WORK ORDER: Without the images, print all the entries below exactly as given.

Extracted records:
□ □ □

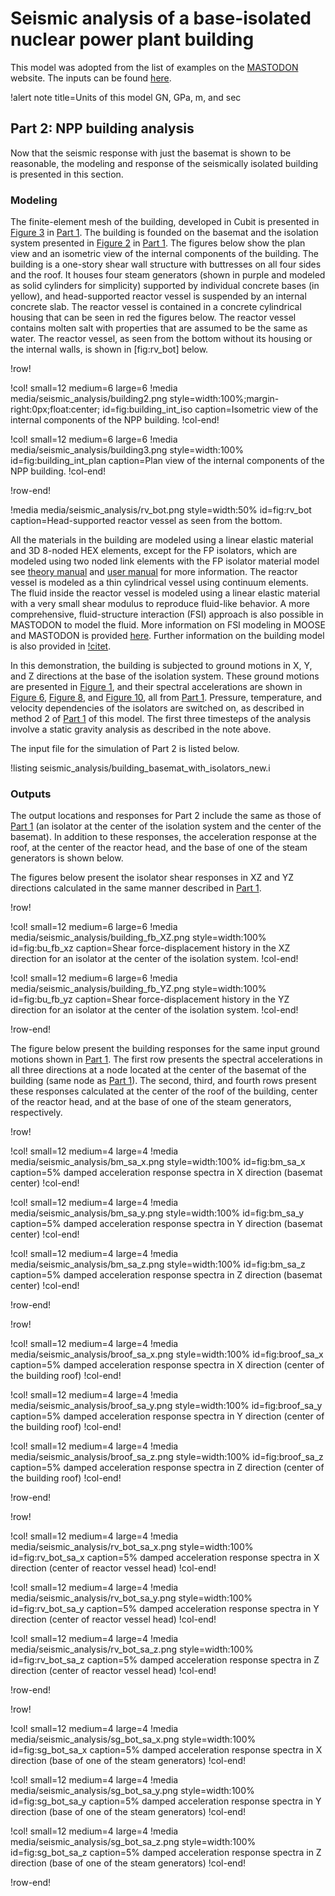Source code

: # Seismic analysis of a base-isolated nuclear power plant building

This model was adopted from the list of examples on the [MASTODON](https://mooseframework.inl.gov/mastodon/examples/index.html) website. The inputs can be found [here](https://github.com/idaholab/virtual_test_bed/tree/devel/msr/msr_generic/seismic_analysis).

!alert note title=Units of this model
GN, GPa, m, and sec

## Part 2: NPP building analysis

Now that the seismic response with just the basemat is shown to be reasonable, the modeling and response of the seismically isolated building is presented in this section.

### Modeling

The finite-element mesh of the building, developed in Cubit is presented in [Figure 3](npp_building_pt1.md#fig:building_iso) in [Part 1](npp_building_pt1.md). The building is founded on the basemat and the isolation system presented in [Figure 2](npp_building_pt1.md#fig:iso_plan) in [Part 1](npp_building_pt1.md). The figures below show the plan view and an isometric view of the internal components of the building. The building is a one-story shear wall structure with buttresses on all four sides and the roof. It houses four steam generators (shown in purple and modeled as solid cylinders for simplicity) supported by individual concrete bases (in yellow), and head-supported reactor vessel is suspended by an internal concrete slab. The reactor vessel is contained in a concrete cylindrical housing that can be seen in red the figures below. The reactor vessel contains molten salt with properties that are assumed to be the same as water. The reactor vessel, as seen from the bottom without its housing or the internal walls, is shown in [fig:rv_bot] below.

!row!

!col! small=12 medium=6 large=6
!media media/seismic_analysis/building2.png
       style=width:100%;margin-right:0px;float:center;
       id=fig:building_int_iso
       caption=Isometric view of the internal components of the NPP building.
!col-end!

!col! small=12 medium=6 large=6
!media media/seismic_analysis/building3.png
      style=width:100%
      id=fig:building_int_plan
      caption=Plan view of the internal components of the NPP building.
!col-end!

!row-end!

!media media/seismic_analysis/rv_bot.png
      style=width:50%
      id=fig:rv_bot
      caption=Head-supported reactor vessel as seen from the bottom.

All the materials in the building are modeled using a linear elastic material and 3D 8-noded HEX elements, except for the FP isolators, which are modeled using two noded link elements with the FP isolator material model see [theory manual](https://mooseframework.inl.gov/mastodon/manuals/theory/index.html) and [user manual](https://mooseframework.inl.gov/mastodon/manuals/user/index.html) for more information. The reactor vessel is modeled as a thin cylindrical vessel using continuum elements. The fluid inside the reactor vessel is modeled using a linear elastic material with a very small shear modulus to reproduce fluid-like behavior. A more comprehensive, fluid-structure interaction (FSI) approach is also possible in MASTODON to model the fluid. More information on FSI modeling in MOOSE and MASTODON is provided [here](https://mooseframework.inl.gov/modules/fsi/index.html). Further information on the building model is also provided in [!citet](inl-ext-20-59608).

In this demonstration, the building is subjected to ground motions in X, Y, and Z directions at the base of the isolation system. These ground motions are presented in [Figure 1](npp_building_pt1.md#fig:inp_motion_xyz), and their spectral accelerations are shown in [Figure 6](npp_building_pt1.md#fig:inp_sa_x), [Figure 8](npp_building_pt1.md#fig:inp_sa_y), and [Figure 10](npp_building_pt1.md#fig:inp_sa_z_), all from [Part 1](npp_building_pt1.md). Pressure, temperature, and velocity dependencies of the isolators are switched on, as described in method 2 of [Part 1](npp_building_pt1.md) of this model. The first three timesteps of the analysis involve a static gravity analysis as described in the note above.

The input file for the simulation of Part 2 is listed below.

!listing seismic_analysis/building_basemat_with_isolators_new.i

### Outputs

The output locations and responses for Part 2 include the same as those of [Part 1](npp_building_pt1.md) (an isolator at the center of the isolation system and the center of the basemat). In addition to these responses, the acceleration response at the roof, at the center of the reactor head, and the base of one of the steam generators is shown below.

The figures below present the isolator shear responses in XZ and YZ directions calculated in the same manner described in [Part 1](npp_building_pt1.md).

!row!

!col! small=12 medium=6 large=6
!media media/seismic_analysis/building_fb_XZ.png
       style=width:100%
       id=fig:bu_fb_xz
       caption=Shear force-displacement history in the XZ direction for an isolator at the center of the isolation system.
!col-end!

!col! small=12 medium=6 large=6
!media media/seismic_analysis/building_fb_YZ.png
      style=width:100%
      id=fig:bu_fb_yz
      caption=Shear force-displacement history in the YZ direction for an isolator at the center of the isolation system.
!col-end!

!row-end!

The figure below present the building responses for the same input ground motions shown in [Part 1](npp_building_pt1.md). The first row presents the spectral accelerations in all three directions at a node located at the center of the basemat of the building (same node as [Part 1](npp_building_pt1.md)). The second, third, and fourth rows present these responses calculated at the center of the roof of the building, center of the reactor head, and at the base of one of the steam generators, respectively.

!row!

!col! small=12 medium=4 large=4
!media media/seismic_analysis/bm_sa_x.png
       style=width:100%
       id=fig:bm_sa_x
       caption=5% damped acceleration response spectra in X direction (basemat center)
!col-end!

!col! small=12 medium=4 large=4
!media media/seismic_analysis/bm_sa_y.png
       style=width:100%
       id=fig:bm_sa_y
       caption=5% damped acceleration response spectra in Y direction (basemat center)
!col-end!

!col! small=12 medium=4 large=4
!media media/seismic_analysis/bm_sa_z.png
       style=width:100%
       id=fig:bm_sa_z
       caption=5% damped acceleration response spectra in Z direction (basemat center)
!col-end!

!row-end!

!row!

!col! small=12 medium=4 large=4
!media media/seismic_analysis/broof_sa_x.png
       style=width:100%
       id=fig:broof_sa_x
       caption=5% damped acceleration response spectra in X direction (center of the building roof)
!col-end!

!col! small=12 medium=4 large=4
!media media/seismic_analysis/broof_sa_y.png
       style=width:100%
       id=fig:broof_sa_y
       caption=5% damped acceleration response spectra in Y direction (center of the building roof)
!col-end!

!col! small=12 medium=4 large=4
!media media/seismic_analysis/broof_sa_z.png
       style=width:100%
       id=fig:broof_sa_z
       caption=5% damped acceleration response spectra in Z direction (center of the building roof)
!col-end!

!row-end!

!row!

!col! small=12 medium=4 large=4
!media media/seismic_analysis/rv_bot_sa_x.png
       style=width:100%
       id=fig:rv_bot_sa_x
       caption=5% damped acceleration response spectra in X direction (center of reactor vessel head)
!col-end!

!col! small=12 medium=4 large=4
!media media/seismic_analysis/rv_bot_sa_y.png
       style=width:100%
       id=fig:rv_bot_sa_y
       caption=5% damped acceleration response spectra in Y direction (center of reactor vessel head)
!col-end!

!col! small=12 medium=4 large=4
!media media/seismic_analysis/rv_bot_sa_z.png
       style=width:100%
       id=fig:rv_bot_sa_z
       caption=5% damped acceleration response spectra in Z direction (center of reactor vessel head)
!col-end!

!row-end!

!row!

!col! small=12 medium=4 large=4
!media media/seismic_analysis/sg_bot_sa_x.png
       style=width:100%
       id=fig:sg_bot_sa_x
       caption=5% damped acceleration response spectra in X direction (base of one of the steam generators)
!col-end!

!col! small=12 medium=4 large=4
!media media/seismic_analysis/sg_bot_sa_y.png
       style=width:100%
       id=fig:sg_bot_sa_y
       caption=5% damped acceleration response spectra in Y direction (base of one of the steam generators)
!col-end!

!col! small=12 medium=4 large=4
!media media/seismic_analysis/sg_bot_sa_z.png
       style=width:100%
       id=fig:sg_bot_sa_z
       caption=5% damped acceleration response spectra in Z direction (base of one of the steam generators)
!col-end!

!row-end!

□ □ □

YOUR RESPONSE:
Source code

: # Seismic analysis of a base-isolated nuclear power plant building

This model was adopted from the list of examples on the [MASTODON](https://mooseframework.inl.gov/mastodon/examples/index.html) website. The inputs can be found [here](https://github.com/idaholab/virtual_test_bed/tree/devel/msr/msr_generic/seismic_analysis).

!alert note title=Units of this model
GN, GPa, m, and sec

## Part 2: NPP building analysis

Now that the seismic response with just the basemat is shown to be reasonable, the modeling and response of the seismically isolated building is presented in this section.

### Modeling

The finite-element mesh of the building, developed in Cubit is presented in [Figure 3](npp_building_pt1.md#fig:building_iso) in [Part 1](npp_building_pt1.md). The building is founded on the basemat and the isolation system presented in [Figure 2](npp_building_pt1.md#fig:iso_plan) in [Part 1](npp_building_pt1.md). The figures below show the plan view and an isometric view of the internal components of the building. The building is a one-story shear wall structure with buttresses on all four sides and the roof. It houses four steam generators (shown in purple and modeled as solid cylinders for simplicity) supported by individual concrete bases (in yellow), and head-supported reactor vessel is suspended by an internal concrete slab. The reactor vessel is contained in a concrete cylindrical housing that can be seen in red the figures below. The reactor vessel contains molten salt with properties that are assumed to be the same as water. The reactor vessel, as seen from the bottom without its housing or the internal walls, is shown in [fig:rv_bot] below.

!row!

!col! small=12 medium=6 large=6
!media media/seismic_analysis/building2.png
       style=width:100%;margin-right:0px;float:center;
       id=fig:building_int_iso
       caption=Isometric view of the internal components of the NPP building.
!col-end!

!col! small=12 medium=6 large=6
!media media/seismic_analysis/building3.png
      style=width:100%
      id=fig:building_int_plan
      caption=Plan view of the internal components of the NPP building.
!col-end!

!row-end!

!media media/seismic_analysis/rv_bot.png
      style=width:50%
      id=fig:rv_bot
      caption=Head-supported reactor vessel as seen from the bottom.

All the materials in the building are modeled using a linear elastic material and 3D 8-noded HEX elements, except for the FP isolators, which are modeled using two noded link elements with the FP isolator material model see [theory manual](https://mooseframework.inl.gov/mastodon/manuals/theory/index.html) and [user manual](https://mooseframework.inl.gov/mastodon/manuals/user/index.html) for more information. The reactor vessel is modeled as a thin cylindrical vessel using continuum elements. The fluid inside the reactor vessel is modeled using a linear elastic material with a very small shear modulus to reproduce fluid-like behavior. A more comprehensive, fluid-structure interaction (FSI) approach is also possible in MASTODON to model the fluid. More information on FSI modeling in MOOSE and MASTODON is provided [here](https://mooseframework.inl.gov/modules/fsi/index.html). Further information on the building model is also provided in [!citet](inl-ext-20-59608).

In this demonstration, the building is subjected to ground motions in X, Y, and Z directions at the base of the isolation system. These ground motions are presented in [Figure 1](npp_building_pt1.md#fig:inp_motion_xyz), and their spectral accelerations are shown in [Figure 6](npp_building_pt1.md#fig:inp_sa_x), [Figure 8](npp_building_pt1.md#fig:inp_sa_y), and [Figure 10](npp_building_pt1.md#fig:inp_sa_z_), all from [Part 1](npp_building_pt1.md). Pressure, temperature, and velocity dependencies of the isolators are switched on, as described in method 2 of [Part 1](npp_building_pt1.md) of this model. The first three timesteps of the analysis involve a static gravity analysis as described in the note above.

The input file for the simulation of Part 2 is listed below.

!listing seismic_analysis/building_basemat_with_isolators_new.i

### Outputs

The output locations and responses for Part 2 include the same as those of [Part 1](npp_building_pt1.md) (an isolator at the center of the isolation system and the center of the basemat). In addition to these responses, the acceleration response at the roof, at the center of the reactor head, and the base of one of the steam generators is shown below.

The figures below present the isolator shear responses in XZ and YZ directions calculated in the same manner described in [Part 1](npp_building_pt1.md).

!row!

!col! small=12 medium=6 large=6
!media media/seismic_analysis/building_fb_XZ.png
       style=width:100%
       id=fig:bu_fb_xz
       caption=Shear force-displacement history in the XZ direction for an isolator at the center of the isolation system.
!col-end!

!col! small=12 medium=6 large=6
!media media/seismic_analysis/building_fb_YZ.png
      style=width:100%
      id=fig:bu_fb_yz
      caption=Shear force-displacement history in the YZ direction for an isolator at the center of the isolation system.
!col-end!

!row-end!

The figure below present the building responses for the same input ground motions shown in [Part 1](npp_building_pt1.md). The first row presents the spectral accelerations in all three directions at a node located at the center of the basemat of the building (same node as [Part 1](npp_building_pt1.md)). The second, third, and fourth rows present these responses calculated at the center of the roof of the building, center of the reactor head, and at the base of one of the steam generators, respectively.

!row!

!col! small=12 medium=4 large=4
!media media/seismic_analysis/bm_sa_x.png
       style=width:100%
       id=fig:bm_sa_x
       caption=5% damped acceleration response spectra in X direction (basemat center)
!col-end!

!col! small=12 medium=4 large=4
!media media/seismic_analysis/bm_sa_y.png
       style=width:100%
       id=fig:bm_sa_y
       caption=5% damped acceleration response spectra in Y direction (basemat center)
!col-end!

!col! small=12 medium=4 large=4
!media media/seismic_analysis/bm_sa_z.png
       style=width:100%
       id=fig:bm_sa_z
       caption=5% damped acceleration response spectra in Z direction (basemat center)
!col-end!

!row-end!

!row!

!col! small=12 medium=4 large=4
!media media/seismic_analysis/broof_sa_x.png
       style=width:100%
       id=fig:broof_sa_x
       caption=5% damped acceleration response spectra in X direction (center of the building roof)
!col-end!

!col! small=12 medium=4 large=4
!media media/seismic_analysis/broof_sa_y.png
       style=width:100%
       id=fig:broof_sa_y
       caption=5% damped acceleration response spectra in Y direction (center of the building roof)
!col-end!

!col! small=12 medium=4 large=4
!media media/seismic_analysis/broof_sa_z.png
       style=width:100%
       id=fig:broof_sa_z
       caption=5% damped acceleration response spectra in Z direction (center of the building roof)
!col-end!

!row-end!

!row!

!col! small=12 medium=4 large=4
!media media/seismic_analysis/rv_bot_sa_x.png
       style=width:100%
       id=fig:rv_bot_sa_x
       caption=5% damped acceleration response spectra in X direction (center of reactor vessel head)
!col-end!

!col! small=12 medium=4 large=4
!media media/seismic_analysis/rv_bot_sa_y.png
       style=width:100%
       id=fig:rv_bot_sa_y
       caption=5% damped acceleration response spectra in Y direction (center of reactor vessel head)
!col-end!

!col! small=12 medium=4 large=4
!media media/seismic_analysis/rv_bot_sa_z.png
       style=width:100%
       id=fig:rv_bot_sa_z
       caption=5% damped acceleration response spectra in Z direction (center of reactor vessel head)
!col-end!

!row-end!

!row!

!col! small=12 medium=4 large=4
!media media/seismic_analysis/sg_bot_sa_x.png
       style=width:100%
       id=fig:sg_bot_sa_x
       caption=5% damped acceleration response spectra in X direction (base of one of the steam generators)
!col-end!

!col! small=12 medium=4 large=4
!media media/seismic_analysis/sg_bot_sa_y.png
       style=width:100%
       id=fig:sg_bot_sa_y
       caption=5% damped acceleration response spectra in Y direction (base of one of the steam generators)
!col-end!

!col! small=12 medium=4 large=4
!media media/seismic_analysis/sg_bot_sa_z.png
       style=width:100%
       id=fig:sg_bot_sa_z
       caption=5% damped acceleration response spectra in Z direction (base of one of the steam generators)
!col-end!

!row-end!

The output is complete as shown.